**Exercise brief:** Retype the data that follows exactly. No pictures belong in the copy.

**Stored data:**
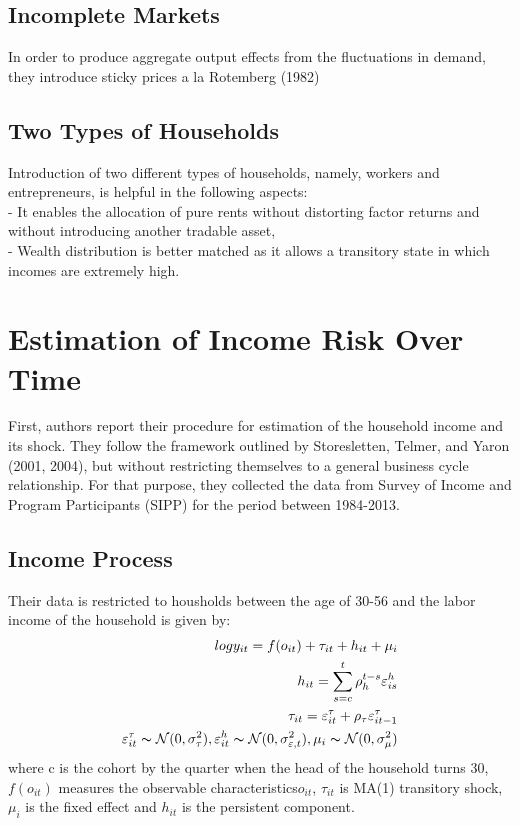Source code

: \documentclass[titlepage]{\econtex}
\begin{document}
\hypertarget{Incomplete Markets}{}
\subsection{Incomplete Markets}

 In order to produce aggregate output effects from the fluctuations in demand, they introduce sticky prices a la Rotemberg (1982)

\hypertarget{Two Types of Households}{}
\subsection{Two Types of Households}

  Introduction of two different types of households, namely, workers and entrepreneurs, is helpful in the following aspects:\\
- It enables the allocation of pure rents without distorting factor returns and without introducing another tradable asset,\\
- Wealth distribution is better matched as it allows a transitory state in which incomes are extremely high.
 
\hypertarget{Estimation of Income Risk Over Time}{}
\section{Estimation of Income Risk Over Time}

First, authors report their procedure for estimation of the household income and its shock. They follow the framework outlined by Storesletten, Telmer, and Yaron (2001, 2004), but without restricting themselves to a general business cycle relationship. For that purpose, they collected  the data from Survey of Income and Program Participants (SIPP) for the period between 1984-2013.

\hypertarget{Income Process}{}
\subsection{Income Process}

Their data is restricted to housholds between the age of 30-56 and the labor income of the household is given by:\\
\begin{align}
logy_{it} = f(o_{it}) + \tau_{it} + h_{it} + \mu_{i}\\
     h_{it} = \sum_{s=c}^{t}\rho_{h}^{t-s}\varepsilon_{is}^{h}\\
    \tau_{it} = \varepsilon_{it}^{\tau} + \rho_{\tau}\varepsilon_{it-1}^{\tau} \\
     \varepsilon_{it}^{\tau} \thicksim \mathcal{N}(0,\sigma_{\tau}^{2}),   \varepsilon_{it}^{h} \thicksim \mathcal{N}(0,\sigma_{\varepsilon,t}^{2}),   \mu_{i}\thicksim \mathcal{N}(0,\sigma_{\mu}^{2})
\end{align}
where c is the cohort by the quarter when the head of the household turns 30, $f(o_{it})$ measures  the observable characteristics$ o_{it}$, $ \tau_{it}$ is MA(1) transitory shock, $ \mu_{i}$ is the fixed effect and $h_{it}$ is the persistent component.
\end{document}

**Exercise result:**
Source code

: \documentclass[titlepage]{\econtex}
\begin{document}
\hypertarget{Incomplete Markets}{}
\subsection{Incomplete Markets}

 In order to produce aggregate output effects from the fluctuations in demand, they introduce sticky prices a la Rotemberg (1982)

\hypertarget{Two Types of Households}{}
\subsection{Two Types of Households}

  Introduction of two different types of households, namely, workers and entrepreneurs, is helpful in the following aspects:\\
- It enables the allocation of pure rents without distorting factor returns and without introducing another tradable asset,\\
- Wealth distribution is better matched as it allows a transitory state in which incomes are extremely high.
 
\hypertarget{Estimation of Income Risk Over Time}{}
\section{Estimation of Income Risk Over Time}

First, authors report their procedure for estimation of the household income and its shock. They follow the framework outlined by Storesletten, Telmer, and Yaron (2001, 2004), but without restricting themselves to a general business cycle relationship. For that purpose, they collected  the data from Survey of Income and Program Participants (SIPP) for the period between 1984-2013.

\hypertarget{Income Process}{}
\subsection{Income Process}

Their data is restricted to housholds between the age of 30-56 and the labor income of the household is given by:\\
\begin{align}
logy_{it} = f(o_{it}) + \tau_{it} + h_{it} + \mu_{i}\\
     h_{it} = \sum_{s=c}^{t}\rho_{h}^{t-s}\varepsilon_{is}^{h}\\
    \tau_{it} = \varepsilon_{it}^{\tau} + \rho_{\tau}\varepsilon_{it-1}^{\tau} \\
     \varepsilon_{it}^{\tau} \thicksim \mathcal{N}(0,\sigma_{\tau}^{2}),   \varepsilon_{it}^{h} \thicksim \mathcal{N}(0,\sigma_{\varepsilon,t}^{2}),   \mu_{i}\thicksim \mathcal{N}(0,\sigma_{\mu}^{2})
\end{align}
where c is the cohort by the quarter when the head of the household turns 30, $f(o_{it})$ measures  the observable characteristics$ o_{it}$, $ \tau_{it}$ is MA(1) transitory shock, $ \mu_{i}$ is the fixed effect and $h_{it}$ is the persistent component.
\end{document}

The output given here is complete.